Deze bewezenverklaring steunt, voor zover voor de beoordeling van het middel van belang, op de volgende bewijsmiddelen:
"1. Een proces-verbaal, in de wettelijke vorm en op ambtseed opgemaakt en op 15 november 2011 gesloten en getekend door [verbalisant 1], [verbalisant 2], [verbalisant 3] en [verbalisant 4], allen brigadiers bij het Korps Politie Curaçao, pv. nummer: 233/2011 (pagina 22, na het tabblad "getuigen", van het einddossier onderzoek "dubbel moord te Bajonetstraat"), voor zover inhoudende, als relaas van die verbalisanten - zakelijk weergegeven -:
Op 6 april 2011, omstreeks 10:40 uur, kreeg de Centrale Meldkamer het bericht dat iemand neergeschoten werd in de omgeving van Plaza Otrobanda. Een politieambtenaar stuitte op een lichaam van een man op de ingang van de Bajonetsteeg, Curaçao. Van passanten vernam hij dat nog een ander lichaam van een man in voornoemde steeg lag. De eerst gearriveerde patrouille gaf door dat
- een man bij de ingang van de Bajonetsteeg op zijn buik lag. Hij vertoonde geen teken van leven meer en vertoonde verschillende schotwonden op het lichaam. Deze man werd later geïdentificeerd als [slachtoffer 2], geboren [geboortedatum] 1972.

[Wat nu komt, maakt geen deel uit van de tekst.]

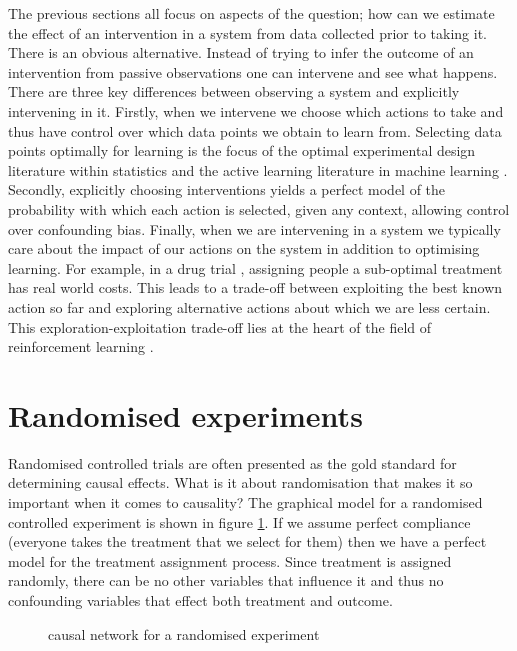 \documentclass[11pt,a4paper,oneside]{book}
\theoremstyle{plain}
\theoremstyle{definition}
\begin{document}
The previous sections all focus on aspects of the question; how can we estimate the effect of an intervention in a system from data collected prior to taking it. There is an obvious alternative. Instead of trying to infer the outcome of an intervention from passive observations one can intervene and see what happens. There are three key differences between observing a system and explicitly intervening in it. Firstly, when we intervene we choose which actions to take and thus have control over which data points we obtain to learn from. Selecting data points optimally for learning is the focus of the optimal experimental design literature within statistics \citep{pukelsheim2006optimal} and the active learning literature in machine learning \citep{settles2010active}. Secondly, explicitly choosing interventions yields a perfect model of the probability with which each action is selected, given any context, allowing control over confounding bias. Finally, when we are intervening in a system we typically care about the impact of our actions on the system in addition to optimising learning. For example, in a drug trial , assigning people a sub-optimal treatment has real world costs. This leads to a trade-off between exploiting the best known action so far and exploring alternative actions about which we are less certain. This exploration-exploitation trade-off lies at the heart of the field of reinforcement learning \citep{sutton1998reinforcement}. 

\section{Randomised experiments}
Randomised controlled trials are often presented as the gold standard for determining causal effects. What is it about randomisation that makes it so important when it comes to causality? The graphical model for a randomised controlled experiment is shown in figure \ref{fig:random_experiment_network}. If we assume perfect compliance (everyone takes the treatment that we select for them) then we have a perfect model for the treatment assignment process. Since treatment is assigned randomly, there can be no other variables that influence it and thus no confounding variables that effect both treatment and outcome. 

\begin{figure}
\centering
{}
\caption{causal network for a randomised experiment}
\label{fig:random_experiment_network}
\end{figure} 
\end{document}
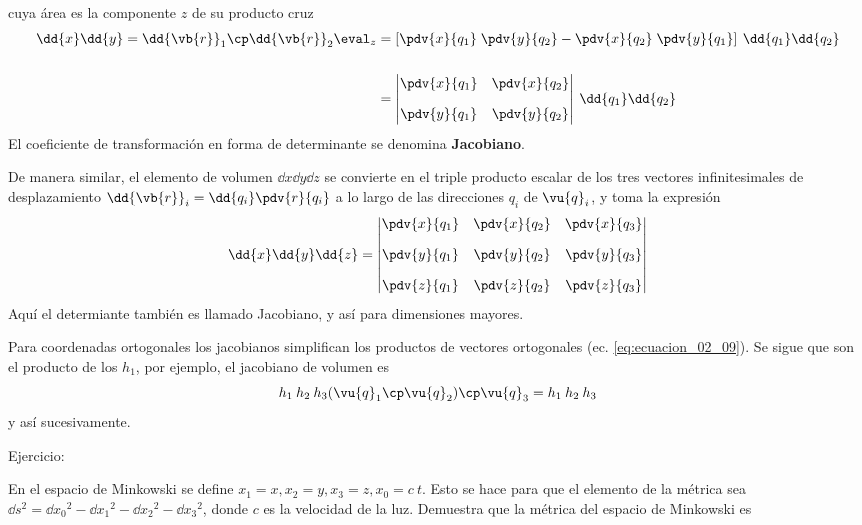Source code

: cuya área es la componente $z$ de su producto cruz
\begin{align}
\begin{aligned}
 \dd{x} \dd{y} = \dd{\vb{r}}_{1} \cp \dd{\vb{r}}_{2} \eval_{z} &= \left[ \pdv{x}{q_{1}} \; \pdv{y}{q_{2}} - \pdv{x}{q_{2}} \; \pdv{y}{q_{1}} \right] \: \dd{q_{1}} \dd{q_{2}} \\[1.5em]
&= \begin{vmatrix}
\displaystyle{\pdv{x}{q_{1}}} & \displaystyle{\pdv{x}{q_{2}}} \\[1em]
\displaystyle{\pdv{y}{q_{1}}} & \displaystyle{\pdv{y}{q_{2}}} 
\end{vmatrix} \: \dd{q_{1}} \dd{q_{2}}
\end{aligned}
\label{eq:ecuacion_02_15}
\end{align}
El coeficiente de transformación en forma de determinante se denomina \textbf{Jacobiano}.
\par
De manera similar, el elemento de volumen $\dd{x} \dd{y} \dd{z}$ se convierte en el triple producto escalar de los tres vectores infinitesimales de desplazamiento $\displaystyle{\dd{\vb{r}}_{i}  = \dd{q_{i}} \pdv{r} {q_{i}}} $ a lo largo de las direcciones $q_{i}$ de $\vu{q}_{i}$, y toma la expresión
\begin{equation}
\dd{x} \dd{y} \dd{z} = \begin{vmatrix}
\displaystyle{\pdv{x}{q_{1}}} & \displaystyle{\pdv{x}{q_{2}}} & \displaystyle{\pdv{x}{q_{3}}} \\[1em]
\displaystyle{\pdv{y}{q_{1}}} & \displaystyle{\pdv{y}{q_{2}}} & \displaystyle{\pdv{y}{q_{3}}} \\[1em]
\displaystyle{\pdv{z}{q_{1}}} & \displaystyle{\pdv{z}{q_{2}}} & \displaystyle{\pdv{z}{q_{3}}} \\
\end{vmatrix}
\label{eq:ecuacion_02_16}
\end{equation}
Aquí el determiante también es llamado Jacobiano, y así para dimensiones mayores.
\par
Para coordenadas ortogonales los jacobianos simplifican los productos de vectores ortogonales (ec. \ref{eq:ecuacion_02_09}). Se sigue que son el producto de los $h_{1}$, por ejemplo, el jacobiano de volumen es
\[ h_{1} \: h_{2} \: h_{3} (\vu{q}_{1} \cp \vu{q}_{2} ) \cp \vu{q}_{3} = h_{1} \: h_{2} \: h_{3} \]
y así sucesivamente.
\par
Ejercicio:
\par
En el espacio de Minkowski se define $x_{1} = x, x_{2} = y, x_{3} = z, x_{0} = c \: t$. Esto se hace para que el elemento de la métrica sea $\dd{s^{2}} = \dd{x_{0}}^{2} - \dd{x_{1}}^{2} - \dd{x_{2}}^{2} - \dd{x_{3}}^{2}$, donde $c$ es la velocidad de la luz. Demuestra que la métrica del espacio de Minkowski es

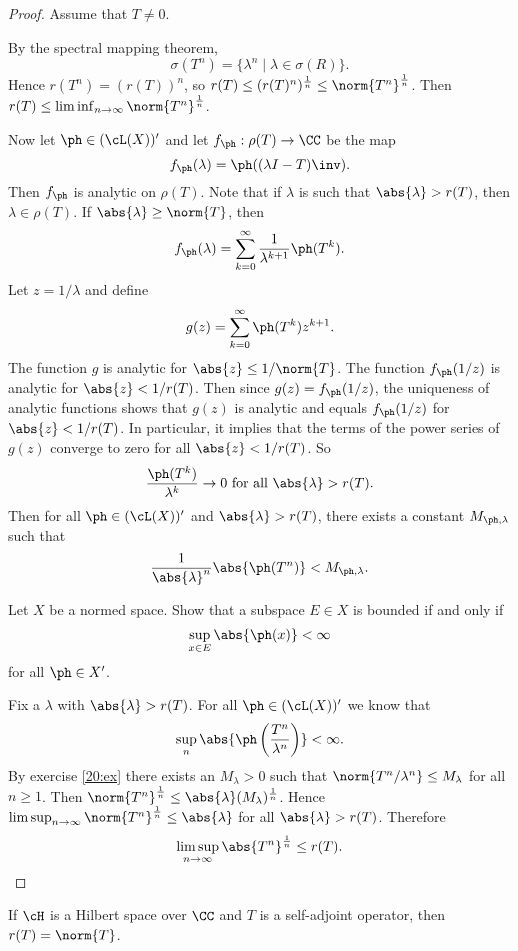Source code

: \begin{proof}
  Assume that $T \neq 0$.

  By the spectral mapping theorem,
  \[ \sigma(T^n) = \{ \lambda^n \mid \lambda \in \sigma(R) \}. \]
  Hence $r(T^n) = (r(T))^n$, so $r(T) \leq (r(T)^n)^\frac 1n \leq \norm{T^n}^\frac 1n$.
  Then $r(T) \leq \liminf_{n\to\infty} \norm{T^n}^\frac 1n$.

  Now let $\ph \in (\cL(X))'$ and let $f_\ph: \rho(T) \to \CC$ be the map
  \[ f_\ph(\lambda) = \ph( (\lambda I-T)\inv ). \]
  Then $f_\ph$ is analytic on $\rho(T)$.
  Note that if $\lambda$ is such that $\abs{\lambda}>r(T)$, then $\lambda \in \rho(T)$.
  If $\abs{\lambda} \geq \norm{T}$, then
  \[ f_\ph(\lambda) = \sum_{k=0}^\infty \frac{1}{\lambda^{k+1}}\ph(T^k). \]
  Let $z=1/\lambda$ and define
  \[ g(z) = \sum_{k=0}^\infty \ph(T^k) z^{k+1}. \]
  The function $g$ is analytic for $\abs{z} \leq 1/\norm{T}$.
  The function $f_\ph(1/z)$ is analytic for $\abs{z} < 1/r(T)$.
  Then since $g(z) = f_\ph(1/z)$, the uniqueness of analytic functions shows that $g(z)$ is analytic and equals $f_\ph(1/z)$ for $\abs{z}<1/r(T)$.
  In particular, it implies that the terms of the power series of $g(z)$ converge to zero for all $\abs{z}<1/r(T)$.
  So
  \[ \frac{\ph(T^k)}{\lambda^k} \to 0 \text{ for all } \abs{\lambda}>r(T). \]
  Then for all $\ph \in (\cL(X))'$ and $\abs{\lambda}>r(T)$, there exists a constant $M_{\ph,\lambda}$ such that
  \[ \frac{1}{\abs{\lambda}^n}\abs{\ph(T^n)} < M_{\ph,\lambda}. \]

  \begin{exer}\label{20:ex}
    Let $X$ be a normed space.
    Show that a subspace $E \in X$ is bounded if and only if
    \[ \sup_{x \in E} \abs{\ph(x)} < \infty \]
    for all $\ph \in X'$.
  \end{exer}

  Fix a $\lambda$ with $\abs{\lambda}>r(T)$.
  For all $\ph \in (\cL(X))'$ we know that
  \[ \sup_n \abs{\ph\left( \frac{T^n}{\lambda^n} \right)}<\infty. \]
  By exercise \ref{20:ex} there exists an $M_\lambda>0$ such that $\norm{T^n/\lambda^n}\leq M_\lambda$ for all $n \geq 1$.
  Then $\norm{T^n}^\frac 1n \leq \abs{\lambda}(M_\lambda)^\frac 1n$.
  Hence $\limsup_{n\to\infty} \norm{T^n}^\frac 1n \leq \abs{\lambda}$ for all $\abs{\lambda}>r(T)$.
  Therefore
  \[ \limsup_{n\to\infty}\abs{T^n}^\frac 1n \leq r(T). \qedhere \]
\end{proof}

\begin{exer}
  If $\cH$ is a Hilbert space over $\CC$ and $T$ is a self-adjoint operator, then $r(T)=\norm{T}$.
\end{exer}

- in de steeg een andere man werd aangetroffen. Deze gaf ook geen tekenen van leven meer. Deze lag op zijn rug met een diepe snijwond in zijn keel. Deze man werd later geïdentificeerd als [slachtoffer 1], geboren op [geboorteplaats] op [geboortedatum] 1978.
Slachtoffer 1:
Ter hoogte van de ingang van de Bajonetstraat lag het levenloze lichaam van [slachtoffer 2]. Uit een wond ter hoogte van zijn rechteroor stroomde bloed naar het gezicht toe. Op de rug was een inschot zichtbaar. In de steeg werden zeven hulzen van het kaliber 9 mm Parabellum, bodemstempel 9 mm WIN LUGER, aangetroffen.
Slachtoffer 2:
In de steeg, ten westen van een zitbank, lag het levenloze lichaam van [slachtoffer 1]. Het slachtoffer lag op zijn rug. De keel van het slachtoffer was doorgesneden. Tijdens onderzoek zagen wij verbalisanten dat het slachtoffer nog steeds bloedde uit de diepe snijwonden van zijn keel. In deze steeg werden drie hulzen van het kaliber 9 mm Parabellum, bodemstempel 9 mm WIN LUGER, aangetroffen.
Conclusie:
Aan de hand van het door ons ingestelde onderzoek is gebleken dat:
- de systeemsporen op de hulzen duiden erop dat ze mogelijk zijn uit één of eenzelfde wapen, in dit geval een pistool, semiautomatisch en van het kaliber 9 mm luger.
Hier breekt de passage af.